Book by Bensalem Himmich

The Theocrat is the 1990 novel by the Moroccan author and former minister of culture Bensalem Himmich. It was published by Dar Al-Shorouk publishing, and it was considered one of the most influential Arabic novels due to its centering old Arab history. In his novel, Himmich revives the character of al-Hakim bi-Amr Illah ("the ruler by order of God"), the Fatimid caliph who ruled Egypt during the tenth century. The Arab Writers Union considered is among the most important 105 novels of the 20th century. Additionally, it also enjoys a high status among historical Arabic fiction, for the novel takes inspiration from facts, events, and historical personalities.

== English translation ==
The Theocrat was translated into English by the comparative and Arabic Literature professor at Pennsylvania University, Roger Allen, after taking a liking to it and recognizing its value. He said, "it is a novel revealing the highest level of culture, and his narrative style aligns with the techniques of writing." He was particularly interested in the author's ability to connect past and present, which prompted him to translate the novel into English.

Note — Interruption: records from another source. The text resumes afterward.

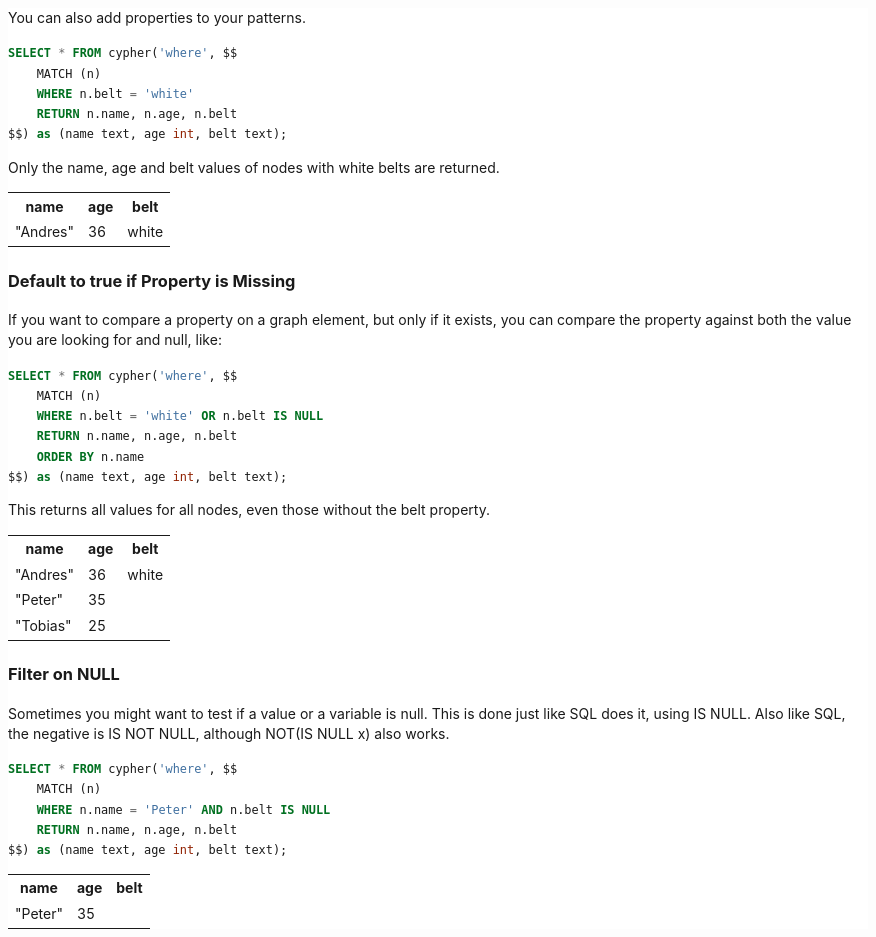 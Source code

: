 You can also add properties to your patterns.

```sql
SELECT * FROM cypher('where', $$
    MATCH (n)
    WHERE n.belt = 'white'
    RETURN n.name, n.age, n.belt
$$) as (name text, age int, belt text);
```

Only the name, age and belt values of nodes with white belts are returned.

<table>
<tr> <th>name</th> <th>age</th> <th>belt</th> </tr>
<tr> <td>"Andres"</td> <td>36</td> <td>white</td></tr>
</table>

### Default to true if Property is Missing

If you want to compare a property on a graph element, but only if it exists, you can compare the
property against both the value you are looking for and null, like:

```sql
SELECT * FROM cypher('where', $$
    MATCH (n)
    WHERE n.belt = 'white' OR n.belt IS NULL
    RETURN n.name, n.age, n.belt
    ORDER BY n.name
$$) as (name text, age int, belt text);
```

This returns all values for all nodes, even those without the belt property.

<table>
<tr> <th>name</th> <th>age</th> <th>belt</th> </tr>
<tr> <td>"Andres"</td> <td>36</td> <td>white</td></tr>
<tr> <td>"Peter"</td> <td>35</td> <td></td></tr>
<tr> <td>"Tobias"</td> <td>25</td> <td></td></tr>
</table>

### Filter on NULL
Sometimes you might want to test if a value or a variable is null. This is done just like SQL does it, using IS NULL. Also like SQL, the negative is IS NOT NULL, although NOT(IS NULL x) also works.

```sql
SELECT * FROM cypher('where', $$
    MATCH (n)
    WHERE n.name = 'Peter' AND n.belt IS NULL
    RETURN n.name, n.age, n.belt
$$) as (name text, age int, belt text);
```

<table>
<tr> <th>name</th> <th>age</th> <th>belt</th> </tr>
<tr> <td>"Peter"</td> <td>35</td> <td></td></tr>
</table>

He clarified that this new edition also connects past and present, with some mild differences that do not affect its core. He also mentioned that this is one of the Arabic novels raising awareness regarding the importance of dismantling fascism.

== Criticism ==
The novel was critiqued by the judging panel and given the "Naqid" or "Critique" Award. The panel mentioned the author's attempt at processing and critiquing the present based on the judgment of al-Hakim bi-Amr Illah, not abiding by the traditional majority of historical novels; therefore, limiting fictional tension between fictional imagery and storylines. This infused the novel with historic-ness, for he made the subject, style, and structure a complete artistic work. One of its perks is its ability to benefit from oral storytelling, which is linguistically, historically, psychologically, and socially rich.